**Stored data**
######
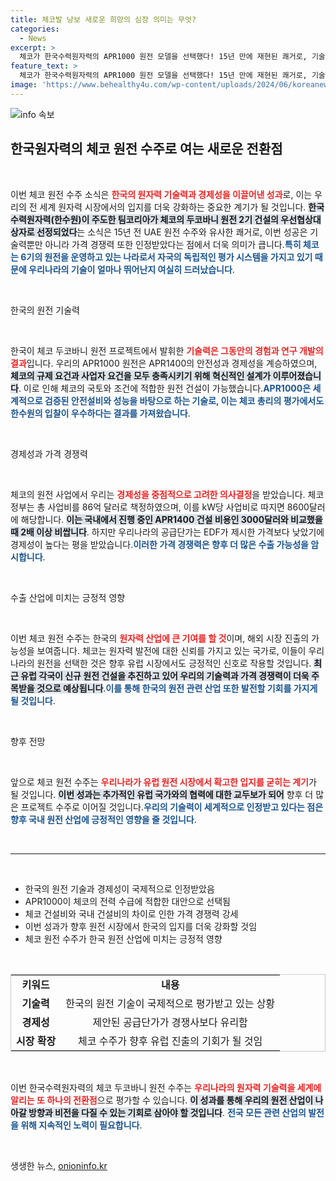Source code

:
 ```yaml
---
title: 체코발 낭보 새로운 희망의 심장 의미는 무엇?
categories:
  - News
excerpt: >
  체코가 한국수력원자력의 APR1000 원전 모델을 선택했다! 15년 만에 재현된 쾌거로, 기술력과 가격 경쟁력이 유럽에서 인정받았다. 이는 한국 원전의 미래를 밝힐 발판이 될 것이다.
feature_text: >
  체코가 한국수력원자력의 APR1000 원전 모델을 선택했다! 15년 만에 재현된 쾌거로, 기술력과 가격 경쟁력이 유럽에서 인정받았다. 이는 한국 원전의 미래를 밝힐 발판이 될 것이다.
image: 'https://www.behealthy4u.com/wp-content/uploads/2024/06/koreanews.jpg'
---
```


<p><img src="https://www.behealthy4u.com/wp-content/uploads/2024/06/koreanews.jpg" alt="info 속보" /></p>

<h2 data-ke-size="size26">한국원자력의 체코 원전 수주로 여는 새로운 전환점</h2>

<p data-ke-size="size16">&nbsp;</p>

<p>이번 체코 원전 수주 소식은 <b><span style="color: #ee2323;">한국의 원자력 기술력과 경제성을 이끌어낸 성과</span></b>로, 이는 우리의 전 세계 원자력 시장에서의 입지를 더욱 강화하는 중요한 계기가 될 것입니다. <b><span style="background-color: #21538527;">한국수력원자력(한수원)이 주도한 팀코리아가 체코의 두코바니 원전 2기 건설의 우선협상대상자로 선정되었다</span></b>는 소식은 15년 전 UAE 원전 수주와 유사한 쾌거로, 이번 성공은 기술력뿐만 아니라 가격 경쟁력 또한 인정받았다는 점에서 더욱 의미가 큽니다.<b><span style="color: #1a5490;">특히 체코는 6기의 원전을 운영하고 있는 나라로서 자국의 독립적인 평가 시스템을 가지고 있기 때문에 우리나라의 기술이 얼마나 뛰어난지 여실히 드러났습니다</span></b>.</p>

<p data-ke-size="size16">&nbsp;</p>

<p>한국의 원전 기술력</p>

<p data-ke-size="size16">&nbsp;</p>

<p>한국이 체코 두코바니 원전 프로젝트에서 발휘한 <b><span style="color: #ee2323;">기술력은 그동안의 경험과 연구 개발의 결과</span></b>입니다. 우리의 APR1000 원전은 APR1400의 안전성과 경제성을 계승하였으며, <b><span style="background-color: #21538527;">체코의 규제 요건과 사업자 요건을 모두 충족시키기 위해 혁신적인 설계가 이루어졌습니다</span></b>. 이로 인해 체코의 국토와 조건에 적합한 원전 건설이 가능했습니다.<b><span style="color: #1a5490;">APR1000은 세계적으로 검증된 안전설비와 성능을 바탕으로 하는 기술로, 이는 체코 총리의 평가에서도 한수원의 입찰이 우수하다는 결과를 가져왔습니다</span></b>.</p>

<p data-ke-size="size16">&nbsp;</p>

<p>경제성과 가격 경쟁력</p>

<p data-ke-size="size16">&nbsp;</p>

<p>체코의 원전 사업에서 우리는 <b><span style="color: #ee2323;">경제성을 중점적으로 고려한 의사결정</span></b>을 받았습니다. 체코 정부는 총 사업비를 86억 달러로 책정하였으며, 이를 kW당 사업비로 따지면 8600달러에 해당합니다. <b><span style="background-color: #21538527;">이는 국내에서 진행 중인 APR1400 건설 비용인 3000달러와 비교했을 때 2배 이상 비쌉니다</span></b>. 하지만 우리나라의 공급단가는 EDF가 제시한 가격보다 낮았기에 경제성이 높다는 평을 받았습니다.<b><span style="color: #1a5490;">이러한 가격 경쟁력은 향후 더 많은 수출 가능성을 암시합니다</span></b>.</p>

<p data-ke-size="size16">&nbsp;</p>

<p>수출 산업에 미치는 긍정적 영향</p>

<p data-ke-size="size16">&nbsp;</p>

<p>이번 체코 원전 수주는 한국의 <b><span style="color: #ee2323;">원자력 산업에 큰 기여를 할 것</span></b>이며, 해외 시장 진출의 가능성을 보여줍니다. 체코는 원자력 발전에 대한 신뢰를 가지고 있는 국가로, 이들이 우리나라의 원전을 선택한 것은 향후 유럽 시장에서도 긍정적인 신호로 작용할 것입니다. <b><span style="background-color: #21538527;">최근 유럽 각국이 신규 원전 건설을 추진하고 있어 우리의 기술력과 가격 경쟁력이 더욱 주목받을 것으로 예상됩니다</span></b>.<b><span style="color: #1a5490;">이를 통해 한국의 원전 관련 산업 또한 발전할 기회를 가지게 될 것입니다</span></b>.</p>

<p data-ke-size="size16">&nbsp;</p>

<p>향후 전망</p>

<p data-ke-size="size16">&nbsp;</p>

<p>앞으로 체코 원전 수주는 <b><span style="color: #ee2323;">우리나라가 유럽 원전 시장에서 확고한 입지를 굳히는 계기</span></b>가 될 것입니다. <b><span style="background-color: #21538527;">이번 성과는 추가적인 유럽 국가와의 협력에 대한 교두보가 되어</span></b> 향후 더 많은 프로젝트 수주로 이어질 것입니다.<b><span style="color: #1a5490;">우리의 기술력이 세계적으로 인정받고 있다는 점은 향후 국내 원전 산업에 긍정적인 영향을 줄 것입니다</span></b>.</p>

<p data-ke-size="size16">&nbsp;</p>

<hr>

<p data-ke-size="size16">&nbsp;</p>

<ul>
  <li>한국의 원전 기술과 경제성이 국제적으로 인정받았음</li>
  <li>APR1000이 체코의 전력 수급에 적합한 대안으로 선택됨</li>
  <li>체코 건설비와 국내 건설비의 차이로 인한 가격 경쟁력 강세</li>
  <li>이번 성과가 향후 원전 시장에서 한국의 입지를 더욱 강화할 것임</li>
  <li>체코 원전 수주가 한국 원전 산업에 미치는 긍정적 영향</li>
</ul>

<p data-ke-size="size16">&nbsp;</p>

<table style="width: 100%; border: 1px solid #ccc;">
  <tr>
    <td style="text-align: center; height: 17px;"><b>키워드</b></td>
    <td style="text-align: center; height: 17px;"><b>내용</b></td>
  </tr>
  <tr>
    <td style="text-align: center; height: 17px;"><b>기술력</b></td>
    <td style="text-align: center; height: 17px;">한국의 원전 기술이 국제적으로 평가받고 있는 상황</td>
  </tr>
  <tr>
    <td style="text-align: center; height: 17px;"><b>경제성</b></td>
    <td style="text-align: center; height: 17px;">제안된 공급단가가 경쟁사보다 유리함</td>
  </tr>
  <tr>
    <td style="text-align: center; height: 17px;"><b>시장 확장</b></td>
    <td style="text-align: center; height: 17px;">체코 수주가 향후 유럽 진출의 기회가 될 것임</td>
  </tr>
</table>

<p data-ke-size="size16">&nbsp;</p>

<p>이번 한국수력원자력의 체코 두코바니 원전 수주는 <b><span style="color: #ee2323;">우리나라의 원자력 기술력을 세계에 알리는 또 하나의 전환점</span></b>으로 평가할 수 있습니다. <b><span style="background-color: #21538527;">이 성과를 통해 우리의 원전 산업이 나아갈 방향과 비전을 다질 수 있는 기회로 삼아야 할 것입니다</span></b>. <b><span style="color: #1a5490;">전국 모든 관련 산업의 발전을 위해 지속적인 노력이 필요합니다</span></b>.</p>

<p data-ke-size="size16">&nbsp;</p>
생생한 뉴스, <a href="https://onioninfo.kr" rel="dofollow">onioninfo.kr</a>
######
**TASK GOAL**
Without copying any picture, write out the entries exactly.

**RESULT BELOW**
Source code

:
 ```yaml
---
title: 체코발 낭보 새로운 희망의 심장 의미는 무엇?
categories:
  - News
excerpt: >
  체코가 한국수력원자력의 APR1000 원전 모델을 선택했다! 15년 만에 재현된 쾌거로, 기술력과 가격 경쟁력이 유럽에서 인정받았다. 이는 한국 원전의 미래를 밝힐 발판이 될 것이다.
feature_text: >
  체코가 한국수력원자력의 APR1000 원전 모델을 선택했다! 15년 만에 재현된 쾌거로, 기술력과 가격 경쟁력이 유럽에서 인정받았다. 이는 한국 원전의 미래를 밝힐 발판이 될 것이다.
image: 'https://www.behealthy4u.com/wp-content/uploads/2024/06/koreanews.jpg'
---
```


<p><img src="https://www.behealthy4u.com/wp-content/uploads/2024/06/koreanews.jpg" alt="info 속보" /></p>

<h2 data-ke-size="size26">한국원자력의 체코 원전 수주로 여는 새로운 전환점</h2>

<p data-ke-size="size16">&nbsp;</p>

<p>이번 체코 원전 수주 소식은 <b><span style="color: #ee2323;">한국의 원자력 기술력과 경제성을 이끌어낸 성과</span></b>로, 이는 우리의 전 세계 원자력 시장에서의 입지를 더욱 강화하는 중요한 계기가 될 것입니다. <b><span style="background-color: #21538527;">한국수력원자력(한수원)이 주도한 팀코리아가 체코의 두코바니 원전 2기 건설의 우선협상대상자로 선정되었다</span></b>는 소식은 15년 전 UAE 원전 수주와 유사한 쾌거로, 이번 성공은 기술력뿐만 아니라 가격 경쟁력 또한 인정받았다는 점에서 더욱 의미가 큽니다.<b><span style="color: #1a5490;">특히 체코는 6기의 원전을 운영하고 있는 나라로서 자국의 독립적인 평가 시스템을 가지고 있기 때문에 우리나라의 기술이 얼마나 뛰어난지 여실히 드러났습니다</span></b>.</p>

<p data-ke-size="size16">&nbsp;</p>

<p>한국의 원전 기술력</p>

<p data-ke-size="size16">&nbsp;</p>

<p>한국이 체코 두코바니 원전 프로젝트에서 발휘한 <b><span style="color: #ee2323;">기술력은 그동안의 경험과 연구 개발의 결과</span></b>입니다. 우리의 APR1000 원전은 APR1400의 안전성과 경제성을 계승하였으며, <b><span style="background-color: #21538527;">체코의 규제 요건과 사업자 요건을 모두 충족시키기 위해 혁신적인 설계가 이루어졌습니다</span></b>. 이로 인해 체코의 국토와 조건에 적합한 원전 건설이 가능했습니다.<b><span style="color: #1a5490;">APR1000은 세계적으로 검증된 안전설비와 성능을 바탕으로 하는 기술로, 이는 체코 총리의 평가에서도 한수원의 입찰이 우수하다는 결과를 가져왔습니다</span></b>.</p>

<p data-ke-size="size16">&nbsp;</p>

<p>경제성과 가격 경쟁력</p>

<p data-ke-size="size16">&nbsp;</p>

<p>체코의 원전 사업에서 우리는 <b><span style="color: #ee2323;">경제성을 중점적으로 고려한 의사결정</span></b>을 받았습니다. 체코 정부는 총 사업비를 86억 달러로 책정하였으며, 이를 kW당 사업비로 따지면 8600달러에 해당합니다. <b><span style="background-color: #21538527;">이는 국내에서 진행 중인 APR1400 건설 비용인 3000달러와 비교했을 때 2배 이상 비쌉니다</span></b>. 하지만 우리나라의 공급단가는 EDF가 제시한 가격보다 낮았기에 경제성이 높다는 평을 받았습니다.<b><span style="color: #1a5490;">이러한 가격 경쟁력은 향후 더 많은 수출 가능성을 암시합니다</span></b>.</p>

<p data-ke-size="size16">&nbsp;</p>

<p>수출 산업에 미치는 긍정적 영향</p>

<p data-ke-size="size16">&nbsp;</p>

<p>이번 체코 원전 수주는 한국의 <b><span style="color: #ee2323;">원자력 산업에 큰 기여를 할 것</span></b>이며, 해외 시장 진출의 가능성을 보여줍니다. 체코는 원자력 발전에 대한 신뢰를 가지고 있는 국가로, 이들이 우리나라의 원전을 선택한 것은 향후 유럽 시장에서도 긍정적인 신호로 작용할 것입니다. <b><span style="background-color: #21538527;">최근 유럽 각국이 신규 원전 건설을 추진하고 있어 우리의 기술력과 가격 경쟁력이 더욱 주목받을 것으로 예상됩니다</span></b>.<b><span style="color: #1a5490;">이를 통해 한국의 원전 관련 산업 또한 발전할 기회를 가지게 될 것입니다</span></b>.</p>

<p data-ke-size="size16">&nbsp;</p>

<p>향후 전망</p>

<p data-ke-size="size16">&nbsp;</p>

<p>앞으로 체코 원전 수주는 <b><span style="color: #ee2323;">우리나라가 유럽 원전 시장에서 확고한 입지를 굳히는 계기</span></b>가 될 것입니다. <b><span style="background-color: #21538527;">이번 성과는 추가적인 유럽 국가와의 협력에 대한 교두보가 되어</span></b> 향후 더 많은 프로젝트 수주로 이어질 것입니다.<b><span style="color: #1a5490;">우리의 기술력이 세계적으로 인정받고 있다는 점은 향후 국내 원전 산업에 긍정적인 영향을 줄 것입니다</span></b>.</p>

<p data-ke-size="size16">&nbsp;</p>

<hr>

<p data-ke-size="size16">&nbsp;</p>

<ul>
  <li>한국의 원전 기술과 경제성이 국제적으로 인정받았음</li>
  <li>APR1000이 체코의 전력 수급에 적합한 대안으로 선택됨</li>
  <li>체코 건설비와 국내 건설비의 차이로 인한 가격 경쟁력 강세</li>
  <li>이번 성과가 향후 원전 시장에서 한국의 입지를 더욱 강화할 것임</li>
  <li>체코 원전 수주가 한국 원전 산업에 미치는 긍정적 영향</li>
</ul>

<p data-ke-size="size16">&nbsp;</p>

<table style="width: 100%; border: 1px solid #ccc;">
  <tr>
    <td style="text-align: center; height: 17px;"><b>키워드</b></td>
    <td style="text-align: center; height: 17px;"><b>내용</b></td>
  </tr>
  <tr>
    <td style="text-align: center; height: 17px;"><b>기술력</b></td>
    <td style="text-align: center; height: 17px;">한국의 원전 기술이 국제적으로 평가받고 있는 상황</td>
  </tr>
  <tr>
    <td style="text-align: center; height: 17px;"><b>경제성</b></td>
    <td style="text-align: center; height: 17px;">제안된 공급단가가 경쟁사보다 유리함</td>
  </tr>
  <tr>
    <td style="text-align: center; height: 17px;"><b>시장 확장</b></td>
    <td style="text-align: center; height: 17px;">체코 수주가 향후 유럽 진출의 기회가 될 것임</td>
  </tr>
</table>

<p data-ke-size="size16">&nbsp;</p>

<p>이번 한국수력원자력의 체코 두코바니 원전 수주는 <b><span style="color: #ee2323;">우리나라의 원자력 기술력을 세계에 알리는 또 하나의 전환점</span></b>으로 평가할 수 있습니다. <b><span style="background-color: #21538527;">이 성과를 통해 우리의 원전 산업이 나아갈 방향과 비전을 다질 수 있는 기회로 삼아야 할 것입니다</span></b>. <b><span style="color: #1a5490;">전국 모든 관련 산업의 발전을 위해 지속적인 노력이 필요합니다</span></b>.</p>

<p data-ke-size="size16">&nbsp;</p>
생생한 뉴스, <a href="https://onioninfo.kr" rel="dofollow">onioninfo.kr</a>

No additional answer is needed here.